Material for this exercise: Begin

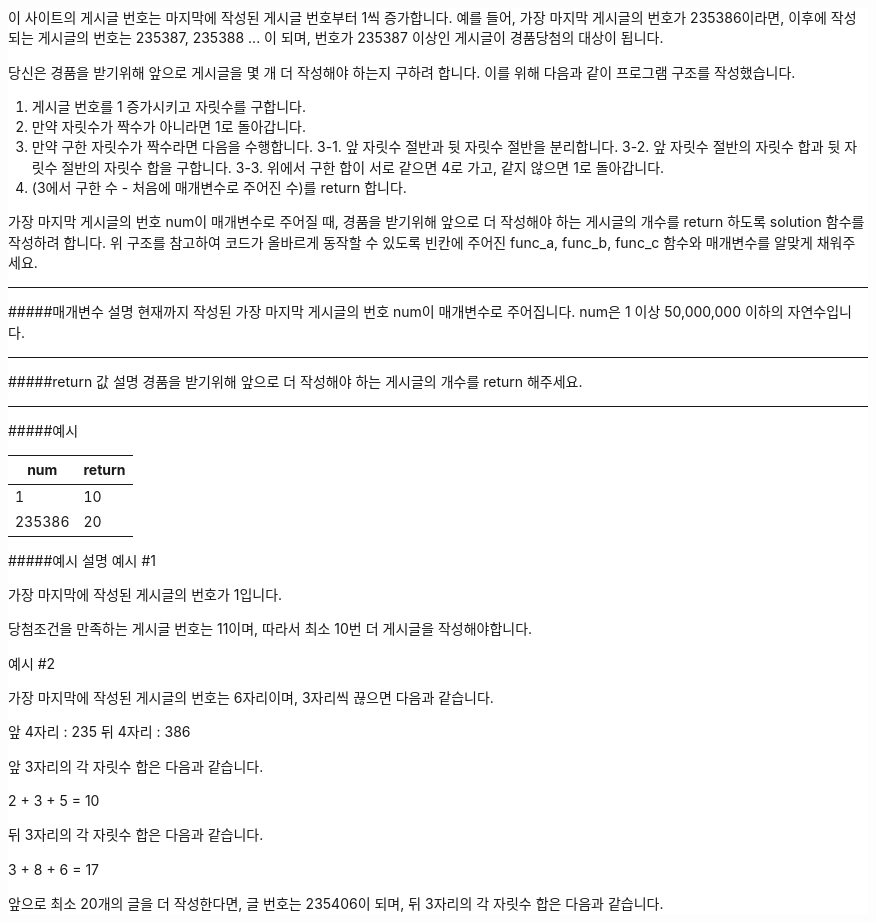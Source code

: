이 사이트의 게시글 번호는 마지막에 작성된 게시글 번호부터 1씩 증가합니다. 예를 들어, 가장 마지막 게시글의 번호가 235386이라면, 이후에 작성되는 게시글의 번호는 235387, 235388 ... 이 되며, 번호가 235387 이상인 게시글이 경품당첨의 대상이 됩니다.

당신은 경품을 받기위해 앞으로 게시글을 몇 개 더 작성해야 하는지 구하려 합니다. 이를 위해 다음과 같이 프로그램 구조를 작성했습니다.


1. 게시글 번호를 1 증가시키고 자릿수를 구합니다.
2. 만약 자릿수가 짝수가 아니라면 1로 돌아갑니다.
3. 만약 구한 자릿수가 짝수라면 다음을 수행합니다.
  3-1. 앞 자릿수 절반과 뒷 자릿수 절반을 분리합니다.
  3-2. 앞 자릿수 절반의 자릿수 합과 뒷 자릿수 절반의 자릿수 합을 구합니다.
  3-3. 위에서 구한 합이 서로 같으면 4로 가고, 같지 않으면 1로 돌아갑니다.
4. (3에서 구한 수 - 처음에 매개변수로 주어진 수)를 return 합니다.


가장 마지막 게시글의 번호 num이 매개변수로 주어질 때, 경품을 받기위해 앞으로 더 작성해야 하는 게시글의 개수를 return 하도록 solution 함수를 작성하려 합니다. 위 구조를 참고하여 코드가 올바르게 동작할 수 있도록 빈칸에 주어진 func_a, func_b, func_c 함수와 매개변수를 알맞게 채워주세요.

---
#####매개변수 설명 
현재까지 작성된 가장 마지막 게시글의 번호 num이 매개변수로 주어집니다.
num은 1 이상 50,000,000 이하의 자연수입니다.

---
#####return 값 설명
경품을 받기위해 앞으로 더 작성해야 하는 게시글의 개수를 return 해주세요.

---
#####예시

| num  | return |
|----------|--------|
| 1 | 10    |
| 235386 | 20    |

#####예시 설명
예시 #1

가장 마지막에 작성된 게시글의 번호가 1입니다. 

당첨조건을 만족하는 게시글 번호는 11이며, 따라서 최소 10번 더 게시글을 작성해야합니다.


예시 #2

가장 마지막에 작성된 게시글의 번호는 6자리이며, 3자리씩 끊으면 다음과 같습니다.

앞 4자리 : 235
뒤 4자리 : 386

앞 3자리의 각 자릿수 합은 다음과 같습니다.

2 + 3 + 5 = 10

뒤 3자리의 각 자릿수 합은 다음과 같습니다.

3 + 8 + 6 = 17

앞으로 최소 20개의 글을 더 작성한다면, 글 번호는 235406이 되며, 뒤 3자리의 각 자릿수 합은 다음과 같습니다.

Material for this exercise: End
Material for this exercise: Begin

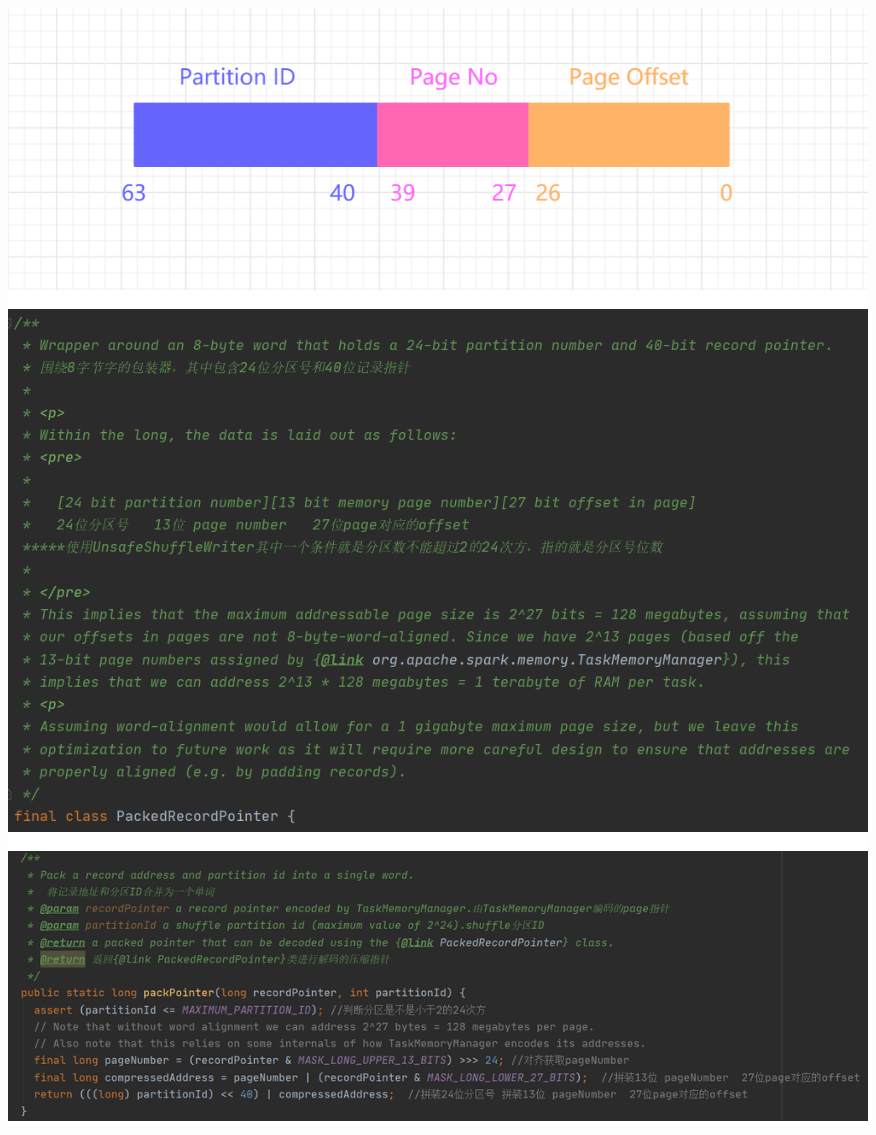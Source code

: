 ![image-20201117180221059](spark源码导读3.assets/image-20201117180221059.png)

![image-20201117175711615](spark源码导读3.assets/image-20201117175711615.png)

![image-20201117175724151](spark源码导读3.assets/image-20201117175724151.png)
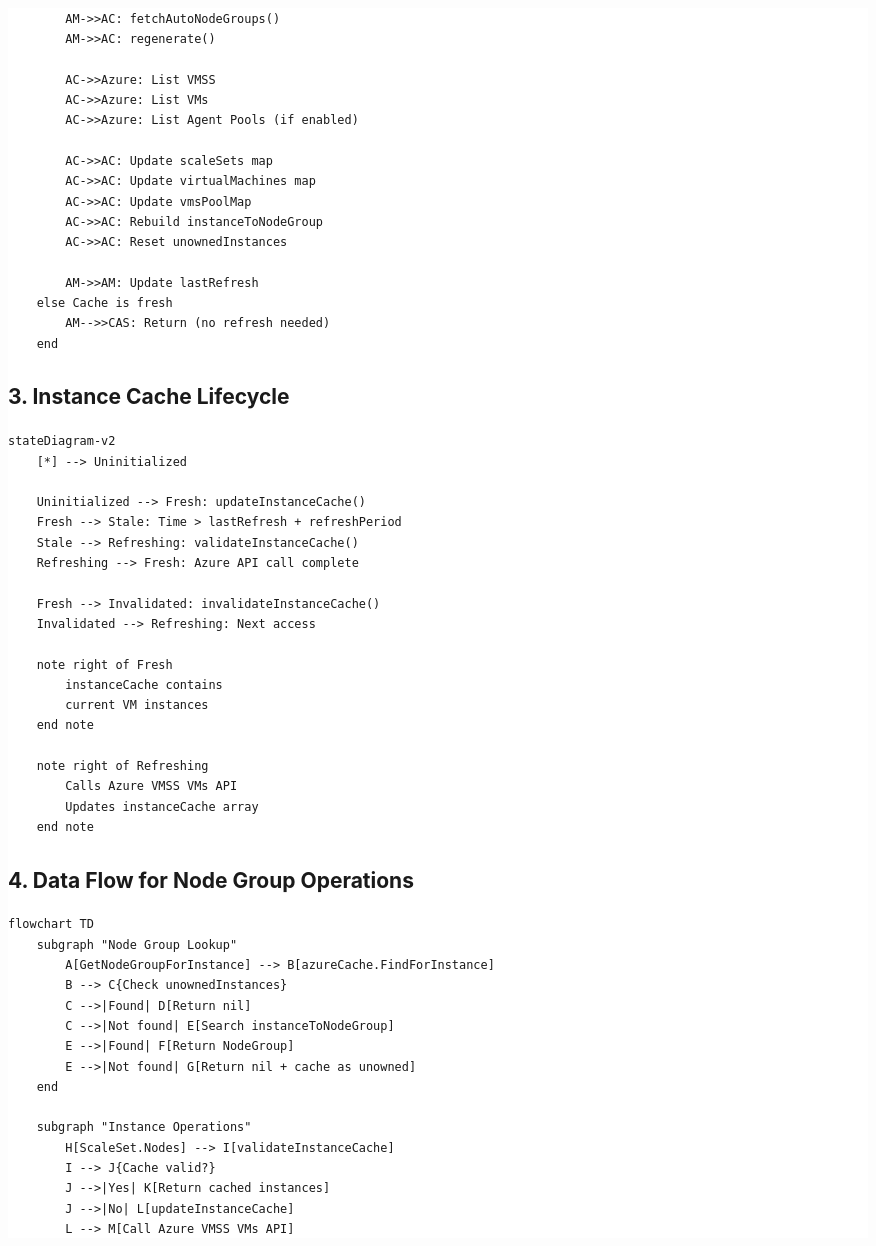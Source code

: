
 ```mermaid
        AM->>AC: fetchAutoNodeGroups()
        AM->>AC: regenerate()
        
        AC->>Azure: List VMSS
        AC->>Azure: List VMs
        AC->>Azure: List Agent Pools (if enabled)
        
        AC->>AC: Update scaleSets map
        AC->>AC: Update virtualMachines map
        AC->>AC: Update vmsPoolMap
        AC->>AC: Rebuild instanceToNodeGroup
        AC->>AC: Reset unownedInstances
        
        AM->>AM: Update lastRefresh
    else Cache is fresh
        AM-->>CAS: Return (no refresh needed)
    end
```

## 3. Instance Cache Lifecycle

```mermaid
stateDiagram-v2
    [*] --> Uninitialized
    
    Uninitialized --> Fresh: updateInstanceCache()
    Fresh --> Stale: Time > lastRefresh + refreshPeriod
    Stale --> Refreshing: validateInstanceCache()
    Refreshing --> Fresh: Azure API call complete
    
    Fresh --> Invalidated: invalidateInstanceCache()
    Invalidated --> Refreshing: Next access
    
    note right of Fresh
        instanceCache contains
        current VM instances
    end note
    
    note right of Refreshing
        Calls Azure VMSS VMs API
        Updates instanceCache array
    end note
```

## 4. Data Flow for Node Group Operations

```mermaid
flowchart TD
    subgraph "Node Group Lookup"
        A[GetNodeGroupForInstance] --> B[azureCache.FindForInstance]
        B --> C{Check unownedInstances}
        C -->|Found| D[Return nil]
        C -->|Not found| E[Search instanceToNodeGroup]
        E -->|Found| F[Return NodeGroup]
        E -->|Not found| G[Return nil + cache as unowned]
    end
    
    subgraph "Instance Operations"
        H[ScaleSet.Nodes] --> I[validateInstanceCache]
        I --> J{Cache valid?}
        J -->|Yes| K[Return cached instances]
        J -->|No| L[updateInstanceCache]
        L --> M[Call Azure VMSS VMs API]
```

Material for this exercise: End
Material for this exercise: Begin

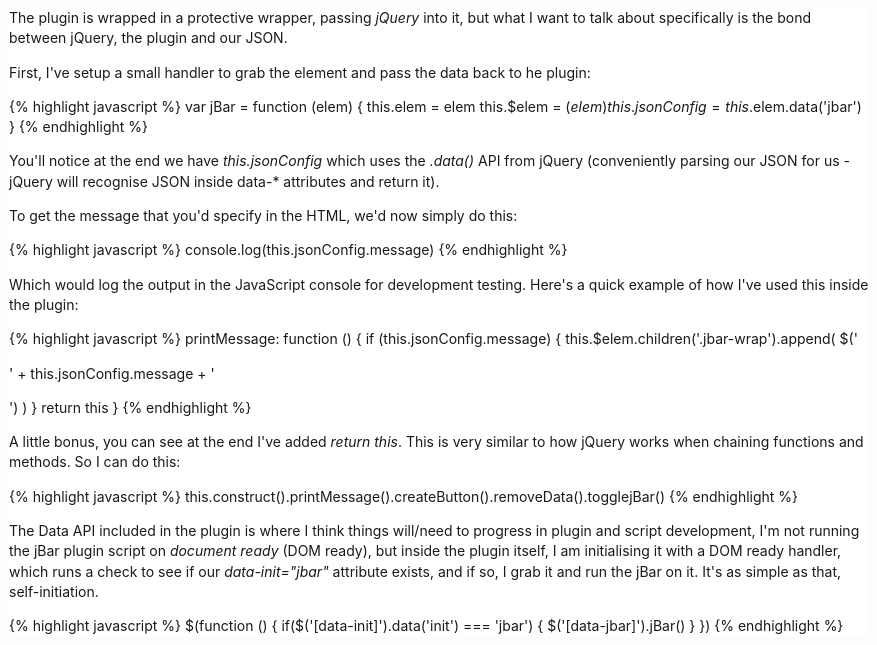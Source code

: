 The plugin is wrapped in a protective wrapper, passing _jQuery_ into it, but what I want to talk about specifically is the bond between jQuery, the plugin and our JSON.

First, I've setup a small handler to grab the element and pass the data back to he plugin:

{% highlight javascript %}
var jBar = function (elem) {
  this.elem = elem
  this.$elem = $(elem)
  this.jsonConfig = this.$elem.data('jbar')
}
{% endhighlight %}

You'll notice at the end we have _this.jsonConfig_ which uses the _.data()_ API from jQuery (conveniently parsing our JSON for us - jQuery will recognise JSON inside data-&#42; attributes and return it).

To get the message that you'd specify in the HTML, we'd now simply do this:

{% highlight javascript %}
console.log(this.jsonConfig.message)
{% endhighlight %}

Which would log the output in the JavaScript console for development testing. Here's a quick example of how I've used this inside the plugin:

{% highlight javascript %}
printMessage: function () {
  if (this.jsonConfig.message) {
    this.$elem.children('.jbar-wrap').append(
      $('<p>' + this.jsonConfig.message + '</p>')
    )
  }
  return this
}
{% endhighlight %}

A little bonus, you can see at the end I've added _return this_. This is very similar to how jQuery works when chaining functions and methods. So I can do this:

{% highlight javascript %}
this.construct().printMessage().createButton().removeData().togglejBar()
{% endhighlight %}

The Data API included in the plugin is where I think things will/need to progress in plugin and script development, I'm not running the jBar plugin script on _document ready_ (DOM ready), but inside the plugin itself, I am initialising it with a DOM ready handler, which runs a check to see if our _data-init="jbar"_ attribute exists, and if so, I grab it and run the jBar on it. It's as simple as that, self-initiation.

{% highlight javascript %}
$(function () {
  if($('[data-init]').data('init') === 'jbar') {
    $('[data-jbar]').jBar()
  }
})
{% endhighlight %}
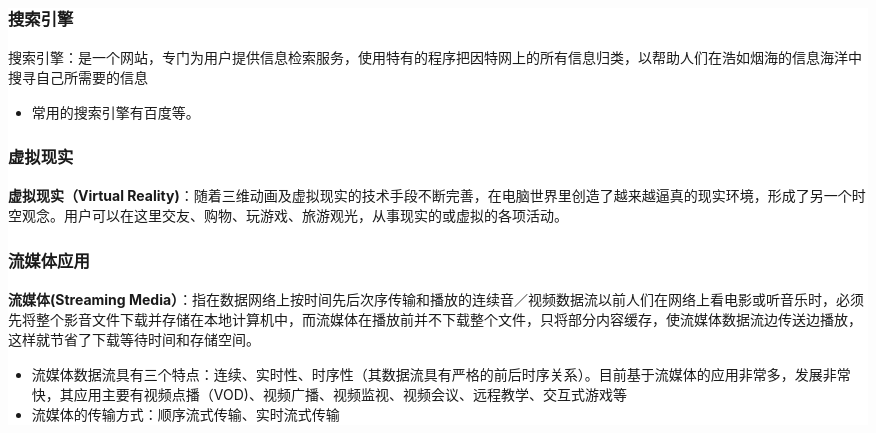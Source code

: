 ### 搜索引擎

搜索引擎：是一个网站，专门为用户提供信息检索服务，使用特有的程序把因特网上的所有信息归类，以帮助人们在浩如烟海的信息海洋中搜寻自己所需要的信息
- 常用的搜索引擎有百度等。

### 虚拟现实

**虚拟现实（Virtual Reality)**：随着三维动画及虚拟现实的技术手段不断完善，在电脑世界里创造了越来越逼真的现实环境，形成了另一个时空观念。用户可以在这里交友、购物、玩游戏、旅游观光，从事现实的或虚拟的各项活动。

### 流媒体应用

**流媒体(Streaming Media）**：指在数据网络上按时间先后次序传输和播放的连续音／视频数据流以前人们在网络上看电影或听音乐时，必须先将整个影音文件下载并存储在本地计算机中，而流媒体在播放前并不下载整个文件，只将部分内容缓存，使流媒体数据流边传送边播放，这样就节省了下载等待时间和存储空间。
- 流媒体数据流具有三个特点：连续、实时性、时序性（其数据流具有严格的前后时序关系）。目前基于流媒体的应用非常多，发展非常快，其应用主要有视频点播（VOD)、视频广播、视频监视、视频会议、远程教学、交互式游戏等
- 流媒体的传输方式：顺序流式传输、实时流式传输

Material for this exercise: End

| Problem statement |
Lines that contain "unownedInstances" are the result; find them in the entries above and copy each one.

| Written answer |
        AC->>AC: Reset unownedInstances
        B --> C{Check unownedInstances}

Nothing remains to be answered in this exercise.